Size dependent file system monitoring

Thanks to Low-Level-Discovery it's easy to monitor any count of individual file systems. But different sizes might need different considerations.

For instance where falling below 20% of free space for a 10 GByte file system might be worth to raise a warning, it might be nonsense to warn by falling below 20% for a 1 TByte file system. The idea here is to conditionally monitor a file system either for a specific percentage or a specific size of free space depending on a configurable file system size threshold.

This is achieved by having two trigger prototypes. One prototype considers percentage, when total disk size is below the threshold. The other prototype considers bytes, when total disk size is above the threshold.

User macros used

{$FS_SIZE_FREE}=5G
{$FS_SIZE_PFREE}=20
{$FS_SIZE_THRESHOLD}=25G

Trigger examples

Name: Free disk space is less than {$FS_SIZE_PFREE}% on volume {#FSNAME}
Expression: {host:vfs.fs.size[{#FSNAME},total].last()}<{$FS_SIZE_THRESHOLD} AND {host:vfs.fs.size[{#FSNAME},pfree].last()}<{$FS_SIZE_PFREE}

Name: Free disk space is less than {$FS_SIZE_FREE}Byte on volume {#FSNAME}
Expression: {host:vfs.fs.size[{#FSNAME},total].last()}>={$FS_SIZE_THRESHOLD} AND {host:vfs.fs.size[{#FSNAME},free].last()}<{$FS_SIZE_FREE}

Multiple triggers, one item, keep PROBLEM status until timeout

Sometimes an item gets different values where each may indicate a different issue but never a value that indicates that an issue is solved. Every trigger on that item should be active for a reasonable time even when other values arrive - but not for ever.

This might for instance often be the case for log based items.

The first expression makes sure each trigger falls back to OK status after a timeout, when the corresponding string doesn't occur anymore -- regardless whether other values come in or not.
The second expression behaves a bit different, but allows the usage of regular expressions. The difference is, a trigger would only fall back to OK state after the timeout, when no value comes in anymore.

User macros used

{$TIMEOUT}=15m

Trigger examples

Note: item is equivalent to host:log[/log/file,"2[0-9]{2} RC"]

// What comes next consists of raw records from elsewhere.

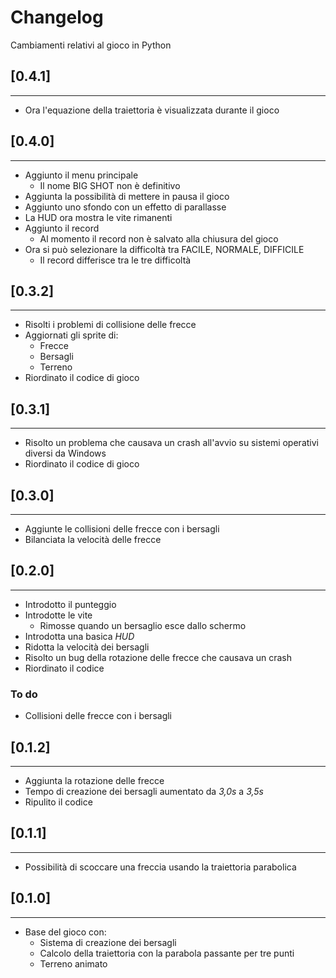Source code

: # **Changelog**

Cambiamenti relativi al gioco in Python  

## **[0.4.1]**
---
* Ora l'equazione della traiettoria è visualizzata durante il gioco


## **[0.4.0]**
---
* Aggiunto il menu principale
  * Il nome BIG SHOT non è definitivo
* Aggiunta la possibilità di mettere in pausa il gioco
* Aggiunto uno sfondo con un effetto di parallasse
* La HUD ora mostra le vite rimanenti
* Aggiunto il record
  * Al momento il record non è salvato alla chiusura del gioco
* Ora si può selezionare la difficoltà tra FACILE, NORMALE, DIFFICILE
  * Il record differisce tra le tre difficoltà

## **[0.3.2]**
---
* Risolti i problemi di collisione delle frecce
* Aggiornati gli sprite di:
  * Frecce
  * Bersagli
  * Terreno
* Riordinato il codice di gioco

## **[0.3.1]**
---
* Risolto un problema che causava un crash all'avvio su sistemi operativi diversi da Windows
* Riordinato il codice di gioco


## **[0.3.0]**
---
* Aggiunte le collisioni delle frecce con i bersagli
* Bilanciata la velocità delle frecce


## **[0.2.0]**
---

* Introdotto il punteggio
* Introdotte le vite
  * Rimosse quando un bersaglio esce dallo schermo
* Introdotta una basica *HUD*
* Ridotta la velocità dei bersagli
* Risolto un bug della rotazione delle frecce che causava un crash
* Riordinato il codice
### **To do**
* Collisioni delle frecce con i bersagli


## **[0.1.2]**
---

* Aggiunta la rotazione delle frecce
* Tempo di creazione dei bersagli aumentato da *3,0s* a *3,5s*
* Ripulito il codice


## **[0.1.1]**
---

* Possibilità di scoccare una freccia usando la traiettoria parabolica


## **[0.1.0]**
---

* Base del gioco con:
  * Sistema di creazione dei bersagli
  * Calcolo della traiettoria con la parabola passante per tre punti
  * Terreno animato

Expression1: {item.count({$TIMEOUT},207 RC)}>0 AND {item.nodata({$TIMEOUT})}=0

Expression2: ({item.regexp("2[0-9]{2} RC")}=1 OR {TRIGGER.VALUE}=1) AND {item.nodata({$TIMEOUT})}=0

Multiple triggers, one item, keep PROBLEM status until timeout, but differently

This example also has trapper or log data in mind, but the goal is to not have any OK events, so we don't have to care about meaningless recovery events and notifications. What we want, is a problem event on every arrival of data to a particular item and have it disappear after a while.

I found this to be impossible to do within one trigger expression. Instead I created two triggers and dependency:

Expression1: {item.regexp(your_pattern)}=1 -- Multiple problem event generation set, depending on expression #2

Expression2: {item.nodata(your_time}}=1 -- "Not classified"

The drawback is, that you have to maintain two expressions per item. On the other hand, the necessary expressions are more simple and you can have many expressions like #1, depending on #2. This could be simplified by the use of the API or LLD. It is also suggested to set up a dashboard filter to hide the "Not classified" events.